– Алло? Извините, мне Степцова, если вас не затруднит. Сергей Юрьевич, вас беспокоят из поликлиники. Дело в том, что мы никак не можем найти вашу карточку, а у нас переучет. Вы недавно больничный закрыли, не припомните, карточку вашу в регистратуре не поднимали? Ах, сын приходил… Не надо забывать, лучше это делать сразу и самому. Нет, не стоит у него спрашивать, постараемся карточку найти. Да, возможно, отнесли к невропатологу, если вы на учете. Одну минутку, сейчас проверим… Да, совершенно верно, она там, Сергей Юрьевич. А вы не помните, когда ваш сын ставил печать на больничный? Позавчера? Да, все правильно… Спасибо. Нет, теперь все в порядке. Нашли, я же вам говорю, нашли! Не беспокойтесь, Сергей Юрьевич. Извините, до свидания.
– Артистически! – похлопал в ладоши Никита. – Значит, Степцов?

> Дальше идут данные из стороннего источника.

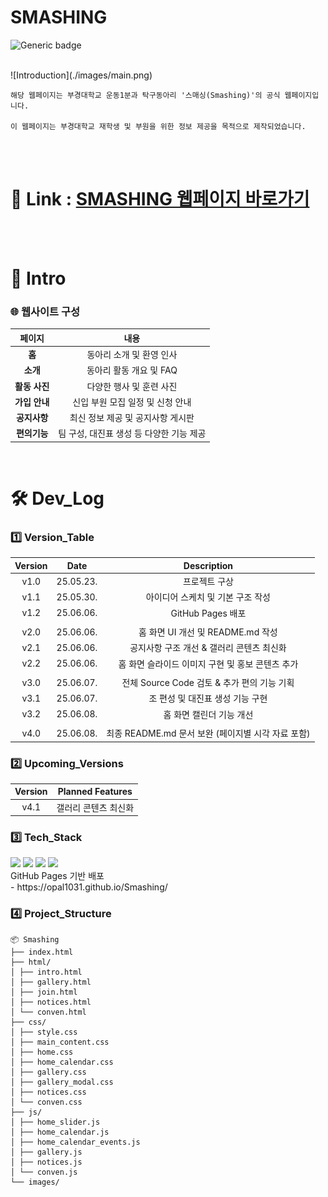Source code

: # SMASHING

![Generic badge](https://img.shields.io/badge/version-4.0-green.svg)

<br>
![Introduction](./images/main.png)
<br>


```
해당 웹페이지는 부경대학교 운동1분과 탁구동아리 '스매싱(Smashing)'의 공식 웹페이지입니다.

이 웹페이지는 부경대학교 재학생 및 부원을 위한 정보 제공을 목적으로 제작되었습니다.
```

<br><br>

# 🔗 Link : [SMASHING 웹페이지 바로가기](https://opal1031.github.io/Smashing/)

<br><br>

# 📘 Intro

### 🌐 웹사이트 구성
|페이지|내용|
|:--:|:--:|
|**홈**|동아리 소개 및 환영 인사|
|**소개**|동아리 활동 개요 및 FAQ|
|**활동 사진**|다양한 행사 및 훈련 사진|
|**가입 안내**|신입 부원 모집 일정 및 신청 안내|
|**공지사항**|최신 정보 제공 및 공지사항 게시판|
|**편의기능**|팀 구성, 대진표 생성 등 다양한 기능 제공|

<br>

# 🛠️ Dev_Log

### 1️⃣ Version_Table
|Version|Date|Description|
|:--:|:--:|:--:|
|v1.0|25.05.23.|프로젝트 구상|
|v1.1|25.05.30.|아이디어 스케치 및 기본 구조 작성|
|v1.2|25.06.06.|GitHub Pages 배포|
||||
|v2.0|25.06.06.|홈 화면 UI 개선 및 README.md 작성|
|v2.1|25.06.06.|공지사항 구조 개선 & 갤러리 콘텐츠 최신화|
|v2.2|25.06.06.|홈 화면 슬라이드 이미지 구현 및 홍보 콘텐츠 추가|
||||
|v3.0|25.06.07.|전체 Source Code 검토 & 추가 편의 기능 기획|
|v3.1|25.06.07.|조 편성 및 대진표 생성 기능 구현|
|v3.2|25.06.08.|홈 화면 캘린더 기능 개선|
||||
|v4.0|25.06.08.|최종 README.md 문서 보완 (페이지별 시각 자료 포함)|

### 2️⃣ Upcoming_Versions
|Version|Planned Features|
|:--:|:--:|
|v4.1|갤러리 콘텐츠 최신화|


### 3️⃣ Tech_Stack
<span>
    <img src = "https://img.shields.io/badge/HTML5-E34F26?style=flat&logo=HTML5&logoColor=white">
    <img src = "https://img.shields.io/badge/CSS3-1572B6?style=flat&logo=CSS3&logoColor=white">
    <img src = "https://img.shields.io/badge/JavaScript-F7DF1E?style=flat&logo=JavaScript&logoColor=white">
    <img src = "https://img.shields.io/badge/GitHub-181717?style=flat&logo=Github&logoColor=white">
</span><br>
GitHub Pages 기반 배포<br>
- https://opal1031.github.io/Smashing/

### 4️⃣ Project_Structure
```plaintext
📦 Smashing
├── index.html
├── html/
│ ├── intro.html
│ ├── gallery.html
│ ├── join.html
│ ├── notices.html
│ └── conven.html
├── css/
│ ├── style.css
│ ├── main_content.css
│ ├── home.css
│ ├── home_calendar.css
│ ├── gallery.css
│ ├── gallery_modal.css
│ ├── notices.css
│ └── conven.css
├── js/
│ ├── home_slider.js
│ ├── home_calendar.js
│ ├── home_calendar_events.js
│ ├── gallery.js
│ ├── notices.js
│ └── conven.js
└── images/
```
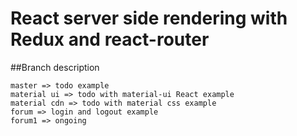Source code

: # React server side rendering with Redux and react-router

##Branch description
```
master => todo example
material ui => todo with material-ui React example
material cdn => todo with material css example
forum => login and logout example
forum1 => ongoing

```
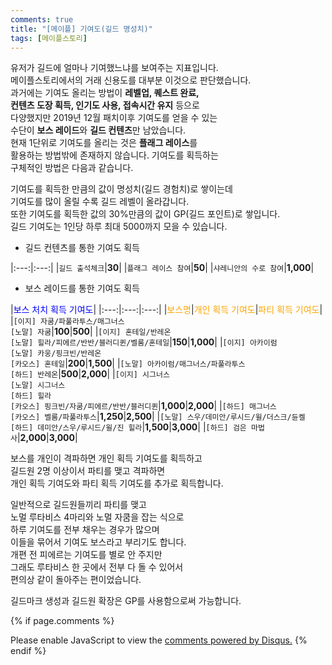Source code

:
 ```yaml
---
comments: true
title: "[메이플] 기여도(길드 명성치)"
tags: [메이플스토리]
---
```


유저가 길드에 얼마나 기여했느냐를 보여주는 지표입니다.  
메이플스토리에서의 거래 신용도를 대부분 이것으로 판단했습니다.  
과거에는 기여도 올리는 방법이 **레벨업, 퀘스트 완료,**  
**컨텐츠 도장 획득, 인기도 사용, 접속시간 유지** 등으로  
다양했지만 2019년 12월 패치이후 기여도를 얻을 수 있는  
수단이 **보스 레이드**와 **길드 컨텐츠**만 남았습니다.  
현재 1단위로 기여도를 올리는 것은 **플래그 레이스**를  
활용하는 방법밖에 존재하지 않습니다. 기여도를 획득하는  
구체적인 방법은 다음과 같습니다.

기여도를 획득한 만큼의 값이 명성치(길드 경험치)로 쌓이는데  
기여도를 많이 올릴 수록 길드 레벨이 올라갑니다.  
또한 기여도를 획득한 값의 30%만큼의 값이 GP(길드 포인트)로 쌓입니다.  
길드 기여도는 1인당 하루 최대 5000까지 모을 수 있습니다.

- 길드 컨텐츠를 통한 기여도 획득  

|:---:|:---:|
|`길드 출석체크`|**30**|
|`플래그 레이스 참여`|**50**|
|`샤레니안의 수로 참여`|**1,000**|

- 보스 레이드를 통한 기여도 획득

|<span style="color:blue">보스 처치 획득 기여도</span>|
|:---:|:---:|:---:|
|<span style="color:orange">보스명</span>|<span style="color:orange">개인 획득 기여도</span>|<span style="color:orange">파티 획득 기여도</span>|
|`[이지] 자쿰/파풀라투스/매그너스`<br>`[노말] 자쿰`|**100**|**500**|
|`[이지] 혼테일/반레온`<br>`[노말] 힐라/피에르/반반/블러디퀸/벨룸/혼테일`|**150**|**1,000**|
|`[이지] 아카이럼`<br>`[노말] 카웅/핑크빈/반레온`<br>`[카오스] 혼테일`|**200**|**1,500**|
|`[노말] 아카이럼/매그너스/파풀라투스`<br>`[하드] 반레온`|**500**|**2,000**|
|`[이지] 시그너스`<br>`[노말] 시그너스`<br>`[하드] 힐라`<br>`[카오스] 핑크빈/자쿰/피에르/반반/블러디퀸`|**1,000**|**2,000**|
|`[하드] 매그너스`<br>`[카오스] 벨룸/파풀라투스`|**1,250**|**2,500**|
|`[노말] 스우/데미안/루시드/윌/더스크/듄켈`<br>`[하드] 데미안/스우/루시드/윌/진 힐라`|**1,500**|**3,000**|
|`[하드] 검은 마법사`|**2,000**|**3,000**|

보스를 개인이 격파하면 개인 획득 기여도를 획득하고  
길드원 2명 이상이서 파티를 맺고 격파하면  
개인 획득 기여도와 파티 획득 기여도를 추가로 획득합니다.

일반적으로 길드원들끼리 파티를 맺고  
노멀 루타비스 4마리와 노멀 자쿰을 잡는 식으로  
하루 기여도를 전부 채우는 경우가 많으며  
이들을 묶어서 기여도 보스라고 부리기도 합니다.  
개편 전 피에르는 기여도를 별로 안 주지만  
그래도 루타비스 한 곳에서 전부 다 돌 수 있어서  
편의상 같이 돌아주는 편이었습니다.

길드마크 생성과 길드원 확장은 GP를 사용함으로써 가능합니다.

{% if page.comments %}
<div id="disqus_thread"></div>
<script>

/**
*  RECOMMENDED CONFIGURATION VARIABLES: EDIT AND UNCOMMENT THE SECTION BELOW TO INSERT DYNAMIC VALUES FROM YOUR PLATFORM OR CMS.
*  LEARN WHY DEFINING THESE VARIABLES IS IMPORTANT: https://disqus.com/admin/universalcode/#configuration-variables*/
/*
var disqus_config = function () {
this.page.url = PAGE_URL;  // Replace PAGE_URL with your page's canonical URL variable
this.page.identifier = PAGE_IDENTIFIER; // Replace PAGE_IDENTIFIER with your page's unique identifier variable
};
*/
(function() { // DON'T EDIT BELOW THIS LINE
var d = document, s = d.createElement('script');
s.src = 'https://dndl93.disqus.com/embed.js';
s.setAttribute('data-timestamp', +new Date());
(d.head || d.body).appendChild(s);
})();
</script>
<noscript>Please enable JavaScript to view the <a href="https://disqus.com/?ref_noscript">comments powered by Disqus.</a></noscript>
{% endif %}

– Степцов. Знакомая фамилия, – сказала задумчиво Наталья, потирая указательный палец, уставший с самого утра крутить телефонный диск.
– Просто редкая, вот и цепляется за слух, – ответил Никита.
– Нет, я ее откуда-то знаю. Степцов… надо проверить по учету несовершеннолетних.
– Проверь, конечно. Значит, это единственный подходящий сын?
– Да. И возраст, и дата отметки больничного…
– Выписывай повестку, Наталья.
– Надо вызвать и девочек, пусть на него посмотрят.
– Если Валентина сможет, обязательно приедет. Но проще бы вызвать этих, городских.
– Конечно, проще, – согласилась Наталья. – Но они как сквозь землю провалились. У Люды телефона домашнего нет, у Татьяны есть, но не отвечает – я звонила дважды. Может быть, лучше съездить к ним?
– А что, можно. Только отдохни все-таки. Ты так вторые сутки тут и сидишь?
– Ничего, я не хочу спать. Да и ночь была спокойная, удалось вздремнуть.
– Лидочка у мамы?
– Конечно.
– Не ворчит?
– Кто? Мама?
– Обе.
– Лидочка ноет, мама ворчит, но не очень: медленно, но верно обращает девчонку в свою веру. Испортит она мне ее, это точно. Слова «нельзя» там просто не услышишь. Да… но где же все-таки наши девушки могут быть? Стоило Людмиле звонить ночь-полночь…
– Почему ночь-полночь? – удивился Никита.
– А я… поздно домой вернулась позавчера, – сказала Наталья, и сердце ее задрожало.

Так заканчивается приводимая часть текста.